Start of Dataset content

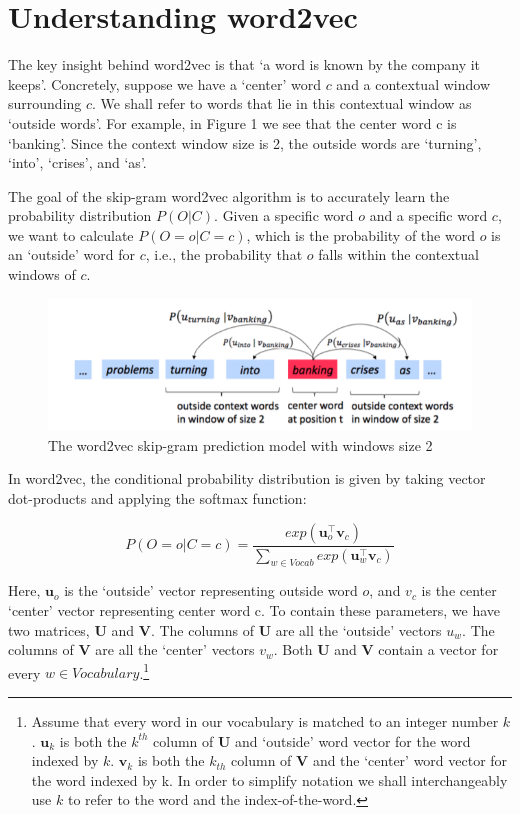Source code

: \documentclass{article}
\begin{document}
	
	\section{Understanding word2vec}
	
	The key insight behind word2vec is that `a word is known by the company it keeps'. Concretely, suppose we have a `center' word $c$ and a contextual window surrounding $c$. We shall refer to words that lie in this contextual window as `outside words'. For example, in Figure 1 we see that the center word c is `banking'. Since the context window size is 2, the outside words are `turning', `into', `crises', and `as'.
	
	The goal of the skip-gram word2vec algorithm is to accurately learn the probability distribution $P(O|C)$. Given a specific word $o$ and a specific word $c$, we want to calculate $P(O=o|C=c)$, which is the probability of the word $o$ is an `outside' word for $c$, i.e., the probability that $o$ falls within the contextual windows of $c$. 
	
	\begin{figure}[h]
		\centering
		\includegraphics[width=0.7\linewidth]{skip-gram}
		\caption{The word2vec skip-gram prediction model with windows size 2}
		\label{fig:skip-gram}
	\end{figure}

	In word2vec, the conditional probability distribution is given by taking vector dot-products and applying the softmax function:
	
	\begin{equation}
		P(O=o|C=c) = \frac{exp(\bm{u}_o^\top \bm{v}_c)}{\sum\limits_{w \in {Vocab}} exp(\bm{u}_w^\top \bm{v}_c)}	
		\label{eq:softmax}
	\end{equation}
	
	Here, $\bm{u}_o$ is the `outside' vector representing outside word $o$, and $v_c$ is the center `center' vector representing center word c. To contain these parameters, we have two matrices, $\bm{U}$ and $\bm{V}$. The columns of $\bm{U}$ are all the `outside' vectors $u_w$. The columns of $\bm{V}$ are all the `center' vectors $v_w$. Both $\bm{U}$ and $\bm{V}$ contain a vector for every $w \in Vocabulary$.\footnote{Assume that every word in our vocabulary is matched to an integer number $k$. $\bm{u}_k$ is both the $k^{th}$ column of $\bm{U}$ and `outside' word vector for the word indexed by $k$. $\bm{v}_k$ is both the $k_{th}$ column of $\bm{V}$ and the `center' word vector for the word indexed by k. In order to simplify notation we shall interchangeably use $k$ to refer to the word and the index-of-the-word.}
	
\end{document}
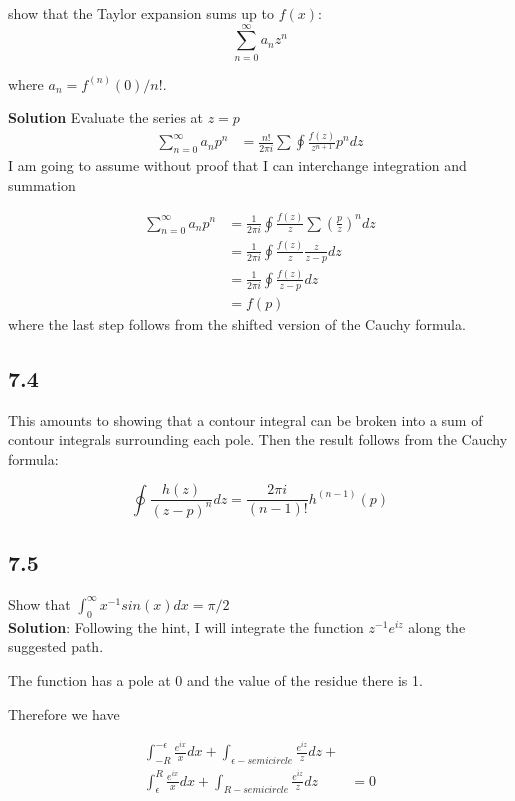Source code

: \documentclass[]{article}
\begin{document}
show that the Taylor expansion sums up to $f(x)$:
\begin{equation}
\sum_{n=0}^\infty a_n z^n
\end{equation}

where $a_n = f^{(n)}(0)/n!$.

\textbf{Solution}
Evaluate the series at $z = p$
\begin{eqnarray}
\sum_{n=0}^\infty a_n p^n &= \frac{n!}{2\pi i} \sum \oint \frac{f(z)}{z^{n+1}} p^n dz
\end{eqnarray}
I am going to assume without proof that I can interchange integration and summation

\begin{eqnarray}
\sum_{n=0}^\infty a_n p^n &= 
\frac{1}{2\pi i} \oint \frac{f(z)}{z} \sum (\frac{p}{z})^n dz \\
  &= \frac{1}{2\pi i} \oint \frac{f(z)}{z} \frac{z}{z-p} dz \\
  &= \frac{1}{2\pi i} \oint \frac{f(z)}{z-p}dz\\
  &= f(p)
\end{eqnarray}
where the last step follows from the shifted version of the Cauchy formula.

\subsection*{7.4}
This amounts to showing that a contour integral can be broken into a sum of contour integrals surrounding each pole. Then the result follows from the Cauchy formula:

$$
\oint \frac{h(z)}{(z-p)^n} dz = \frac{2\pi i}{(n-1)!} h^{(n-1)}(p)
$$

\subsection*{7.5}
Show that $\int_0^{\infty} x^{-1}sin(x)dx = \pi/2$ \\

\textbf{Solution}:
Following the hint, I will integrate the function  $z^{-1}e^{iz}$ along the suggested path.

The function has a pole at 0 and the value of the residue there is 1.

Therefore we have 

\begin{eqnarray}
\int_{-R}^{-\epsilon}\frac{e^{ix}}{x}dx +\int_{\epsilon-semicircle } \frac{e^{iz}}{z}dz +\\
\int_{\epsilon}^R\frac{e^{ix}}{x}dx +\int_{R-semicircle } \frac{e^{iz}}{z}dz &= 0
\end{eqnarray}
\end{document}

End of Dataset content

* **Directions for this task**
Each line of the listing above should be retyped exactly, with no pictures.

* **Exercise output**
Source code

: \documentclass{article}
\begin{document}
	
	\section{Understanding word2vec}
	
	The key insight behind word2vec is that `a word is known by the company it keeps'. Concretely, suppose we have a `center' word $c$ and a contextual window surrounding $c$. We shall refer to words that lie in this contextual window as `outside words'. For example, in Figure 1 we see that the center word c is `banking'. Since the context window size is 2, the outside words are `turning', `into', `crises', and `as'.
	
	The goal of the skip-gram word2vec algorithm is to accurately learn the probability distribution $P(O|C)$. Given a specific word $o$ and a specific word $c$, we want to calculate $P(O=o|C=c)$, which is the probability of the word $o$ is an `outside' word for $c$, i.e., the probability that $o$ falls within the contextual windows of $c$. 
	
	\begin{figure}[h]
		\centering
		\includegraphics[width=0.7\linewidth]{skip-gram}
		\caption{The word2vec skip-gram prediction model with windows size 2}
		\label{fig:skip-gram}
	\end{figure}

	In word2vec, the conditional probability distribution is given by taking vector dot-products and applying the softmax function:
	
	\begin{equation}
		P(O=o|C=c) = \frac{exp(\bm{u}_o^\top \bm{v}_c)}{\sum\limits_{w \in {Vocab}} exp(\bm{u}_w^\top \bm{v}_c)}	
		\label{eq:softmax}
	\end{equation}
	
	Here, $\bm{u}_o$ is the `outside' vector representing outside word $o$, and $v_c$ is the center `center' vector representing center word c. To contain these parameters, we have two matrices, $\bm{U}$ and $\bm{V}$. The columns of $\bm{U}$ are all the `outside' vectors $u_w$. The columns of $\bm{V}$ are all the `center' vectors $v_w$. Both $\bm{U}$ and $\bm{V}$ contain a vector for every $w \in Vocabulary$.\footnote{Assume that every word in our vocabulary is matched to an integer number $k$. $\bm{u}_k$ is both the $k^{th}$ column of $\bm{U}$ and `outside' word vector for the word indexed by $k$. $\bm{v}_k$ is both the $k_{th}$ column of $\bm{V}$ and the `center' word vector for the word indexed by k. In order to simplify notation we shall interchangeably use $k$ to refer to the word and the index-of-the-word.}
	
\end{document}
Source code

: \documentclass[]{article}
\begin{document}
show that the Taylor expansion sums up to $f(x)$:
\begin{equation}
\sum_{n=0}^\infty a_n z^n
\end{equation}

where $a_n = f^{(n)}(0)/n!$.

\textbf{Solution}
Evaluate the series at $z = p$
\begin{eqnarray}
\sum_{n=0}^\infty a_n p^n &= \frac{n!}{2\pi i} \sum \oint \frac{f(z)}{z^{n+1}} p^n dz
\end{eqnarray}
I am going to assume without proof that I can interchange integration and summation

\begin{eqnarray}
\sum_{n=0}^\infty a_n p^n &= 
\frac{1}{2\pi i} \oint \frac{f(z)}{z} \sum (\frac{p}{z})^n dz \\
  &= \frac{1}{2\pi i} \oint \frac{f(z)}{z} \frac{z}{z-p} dz \\
  &= \frac{1}{2\pi i} \oint \frac{f(z)}{z-p}dz\\
  &= f(p)
\end{eqnarray}
where the last step follows from the shifted version of the Cauchy formula.

\subsection*{7.4}
This amounts to showing that a contour integral can be broken into a sum of contour integrals surrounding each pole. Then the result follows from the Cauchy formula:

$$
\oint \frac{h(z)}{(z-p)^n} dz = \frac{2\pi i}{(n-1)!} h^{(n-1)}(p)
$$

\subsection*{7.5}
Show that $\int_0^{\infty} x^{-1}sin(x)dx = \pi/2$ \\

\textbf{Solution}:
Following the hint, I will integrate the function  $z^{-1}e^{iz}$ along the suggested path.

The function has a pole at 0 and the value of the residue there is 1.

Therefore we have 

\begin{eqnarray}
\int_{-R}^{-\epsilon}\frac{e^{ix}}{x}dx +\int_{\epsilon-semicircle } \frac{e^{iz}}{z}dz +\\
\int_{\epsilon}^R\frac{e^{ix}}{x}dx +\int_{R-semicircle } \frac{e^{iz}}{z}dz &= 0
\end{eqnarray}
\end{document}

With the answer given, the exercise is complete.